**** EXTRACTED RECORDS

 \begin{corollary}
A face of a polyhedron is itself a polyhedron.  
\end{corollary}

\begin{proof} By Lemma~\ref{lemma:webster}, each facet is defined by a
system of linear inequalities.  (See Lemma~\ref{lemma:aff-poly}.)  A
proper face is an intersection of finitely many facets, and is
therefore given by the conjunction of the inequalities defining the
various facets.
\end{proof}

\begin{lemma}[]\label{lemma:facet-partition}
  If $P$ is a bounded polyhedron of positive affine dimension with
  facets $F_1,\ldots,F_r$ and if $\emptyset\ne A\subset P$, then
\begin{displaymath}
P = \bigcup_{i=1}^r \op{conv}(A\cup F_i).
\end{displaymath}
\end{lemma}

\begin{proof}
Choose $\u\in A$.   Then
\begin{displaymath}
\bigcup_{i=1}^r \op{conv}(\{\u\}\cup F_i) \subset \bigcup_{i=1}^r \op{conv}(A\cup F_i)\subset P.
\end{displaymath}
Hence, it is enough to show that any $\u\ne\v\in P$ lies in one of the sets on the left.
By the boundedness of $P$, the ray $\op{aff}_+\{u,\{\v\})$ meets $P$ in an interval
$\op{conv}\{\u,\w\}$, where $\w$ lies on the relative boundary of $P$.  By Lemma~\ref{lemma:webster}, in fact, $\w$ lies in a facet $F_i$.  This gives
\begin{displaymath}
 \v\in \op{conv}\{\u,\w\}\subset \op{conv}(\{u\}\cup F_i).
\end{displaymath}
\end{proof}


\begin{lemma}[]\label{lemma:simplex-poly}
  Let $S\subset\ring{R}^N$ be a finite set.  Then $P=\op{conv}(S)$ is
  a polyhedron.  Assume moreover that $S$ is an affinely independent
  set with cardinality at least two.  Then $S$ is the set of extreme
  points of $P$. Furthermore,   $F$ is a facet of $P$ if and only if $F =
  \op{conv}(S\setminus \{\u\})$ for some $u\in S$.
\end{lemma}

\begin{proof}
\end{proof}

********

THE TASK >> Nothing in the data should be left out when you retype it exactly.

OUTPUT OF THE EXERCISE >>
 \begin{corollary}
A face of a polyhedron is itself a polyhedron.  
\end{corollary}

\begin{proof} By Lemma~\ref{lemma:webster}, each facet is defined by a
system of linear inequalities.  (See Lemma~\ref{lemma:aff-poly}.)  A
proper face is an intersection of finitely many facets, and is
therefore given by the conjunction of the inequalities defining the
various facets.
\end{proof}

\begin{lemma}[]\label{lemma:facet-partition}
  If $P$ is a bounded polyhedron of positive affine dimension with
  facets $F_1,\ldots,F_r$ and if $\emptyset\ne A\subset P$, then
\begin{displaymath}
P = \bigcup_{i=1}^r \op{conv}(A\cup F_i).
\end{displaymath}
\end{lemma}

\begin{proof}
Choose $\u\in A$.   Then
\begin{displaymath}
\bigcup_{i=1}^r \op{conv}(\{\u\}\cup F_i) \subset \bigcup_{i=1}^r \op{conv}(A\cup F_i)\subset P.
\end{displaymath}
Hence, it is enough to show that any $\u\ne\v\in P$ lies in one of the sets on the left.
By the boundedness of $P$, the ray $\op{aff}_+\{u,\{\v\})$ meets $P$ in an interval
$\op{conv}\{\u,\w\}$, where $\w$ lies on the relative boundary of $P$.  By Lemma~\ref{lemma:webster}, in fact, $\w$ lies in a facet $F_i$.  This gives
\begin{displaymath}
 \v\in \op{conv}\{\u,\w\}\subset \op{conv}(\{u\}\cup F_i).
\end{displaymath}
\end{proof}


\begin{lemma}[]\label{lemma:simplex-poly}
  Let $S\subset\ring{R}^N$ be a finite set.  Then $P=\op{conv}(S)$ is
  a polyhedron.  Assume moreover that $S$ is an affinely independent
  set with cardinality at least two.  Then $S$ is the set of extreme
  points of $P$. Furthermore,   $F$ is a facet of $P$ if and only if $F =
  \op{conv}(S\setminus \{\u\})$ for some $u\in S$.
\end{lemma}

\begin{proof}
\end{proof}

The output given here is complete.